In broadcast engineering, a distribution frame is a location within an apparatus room through which all signals (audio, video, or data) pass, with the ability to arbitrarily route and connect sources and destinations between studios and other internal and external points. Connections can either be soldered or made using terminal blocks. Because the frame may carry live broadcast signals, it may be considered part of the air chain.
In data communication, a building distribution frame (BDF) houses data switches, etc.
Distribution frames for specific types of signals often have specific acronyms:
- DDF – digital distribution frame
- IDF – Intermediate distribution frame
- MDF – Main distribution frame
- ODF or OFDF – optical fiber distribution frame
- VDF – voice distribution frame
Distribution frames may grow to extremely large sizes. In major installations, audio distribution frames can have as many as 10,000 incomings and outgoing separate copper wires (balanced audio signals require two wires plus earth ground for each signal). Telephone signals do not use a separate earth-ground wire, but some urban exchanges have about 250,000 wires on their MDF. Installing and rewiring these jumpers is a labor-intensive task, leading to attempts in the industry to devise so-called active distribution frames or Automated Main Distribution Frames. The principal issues which stand in the way of their widespread adoption are cost and reliability.
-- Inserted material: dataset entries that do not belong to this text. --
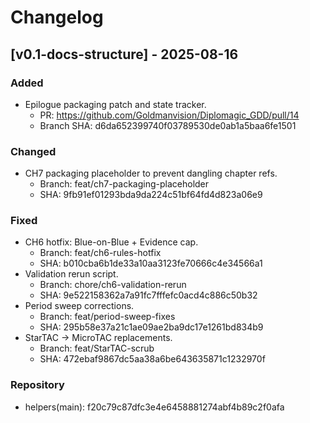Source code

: # Changelog

## [v0.1-docs-structure] - 2025-08-16
### Added
- Epilogue packaging patch and state tracker.
  - PR: https://github.com/Goldmanvision/Diplomagic_GDD/pull/14
  - Branch SHA: d6da652399740f03789530de0ab1a5baa6fe1501

### Changed
- CH7 packaging placeholder to prevent dangling chapter refs.
  - Branch: feat/ch7-packaging-placeholder
  - SHA: 9fb91ef01293bda9da224c51bf64fd4d823a06e9

### Fixed
- CH6 hotfix: Blue-on-Blue + Evidence cap.
  - Branch: feat/ch6-rules-hotfix
  - SHA: b010cba6b1de33a10aa3123fe70666c4e34566a1
- Validation rerun script.
  - Branch: chore/ch6-validation-rerun
  - SHA: 9e522158362a7a91fc7fffefc0acd4c886c50b32
- Period sweep corrections.
  - Branch: feat/period-sweep-fixes
  - SHA: 295b58e37a21c1ae09ae2ba9dc17e1261bd834b9
- StarTAC → MicroTAC replacements.
  - Branch: feat/StarTAC-scrub
  - SHA: 472ebaf9867dc5aa38a6be643635871c1232970f

### Repository
- helpers(main): f20c79c87dfc3e4e6458881274abf4b89c2f0afa
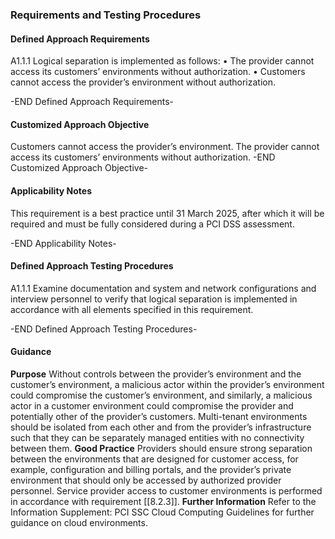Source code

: ### Requirements and Testing Procedures

#### Defined Approach Requirements
A1.1.1 Logical separation is implemented as follows:
• The provider cannot access its customers’ environments without authorization.
• Customers cannot access the provider’s environment without authorization.

-END Defined Approach Requirements- 
#### Customized Approach Objective
Customers cannot access the provider’s environment. The provider cannot access its customers’ environments without authorization.
-END Customized Approach Objective- 
#### Applicability Notes

This requirement is a best practice until 31 March 2025, after which it will be required and must be fully considered during a PCI DSS assessment.

-END Applicability Notes- 
#### Defined Approach Testing Procedures
A1.1.1 Examine documentation and system and network configurations and interview personnel to verify that logical separation is implemented in accordance with all elements specified in this requirement.

-END Defined Approach Testing Procedures- 
#### Guidance
**Purpose**
Without controls between the provider’s environment and the customer’s environment, a malicious actor within the provider’s environment could compromise the customer’s environment, and similarly, a malicious actor in a customer environment could compromise the provider and potentially other of the provider’s customers.
Multi-tenant environments should be isolated from each other and from the provider’s infrastructure such that they can be separately managed entities with no connectivity between them.
**Good Practice**
Providers should ensure strong separation between the environments that are designed for customer access, for example, configuration and billing portals, and the provider’s private environment that should only be accessed by authorized provider personnel.
Service provider access to customer environments is performed in accordance with requirement [[8.2.3]].
**Further Information**
Refer to the Information Supplement: PCI SSC Cloud Computing Guidelines for further guidance on cloud environments.
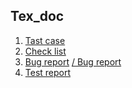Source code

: ## Tex_doc

1. [Tast case](https://docs.google.com/spreadsheets/d/1mbDSqGK_9RR5bKe9PXrYR_xNIB5Of2xWIrnUjxrlxpw/edit#gid=0)
2. [Check list](https://docs.google.com/spreadsheets/d/1jnjeHqix8KReHt9AryZeAKG5t5mXY_aCuiIQXtGEJ1w/edit#gid=1656411497)
3. [Bug report](https://docs.google.com/spreadsheets/d/1XVDHX7medVTu5Uoj-puU4bQPSFAIZjhEAKrSrNjq2hw/edit#gid=0) [/ Bug report](https://docs.google.com/document/d/1VzU6EwPbsmENTOE700sdjIGhOidbR3rV4Byj8bWAL6E/edit) 
3. [Test report](https://docs.google.com/spreadsheets/d/1dDs-7B4zOIZnFPSQFQitDg1cCep9X_pQ34l4Fpwu-6w/edit#gid=1644585385)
Newer digital mixing consoles can act as control points for a distribution frame or router, which can handle audio from multiple studios (even for multiple co-located radio or TV stations) at the same time. Multiple smaller frames, such as one for each studio, can be linked together with fiber-optics (which also helps eliminate ground loops), or with gigabit Ethernet. This has the advantage of not having to route dozens of feeds through walls (and sometimes floors and ceilings) to a single point.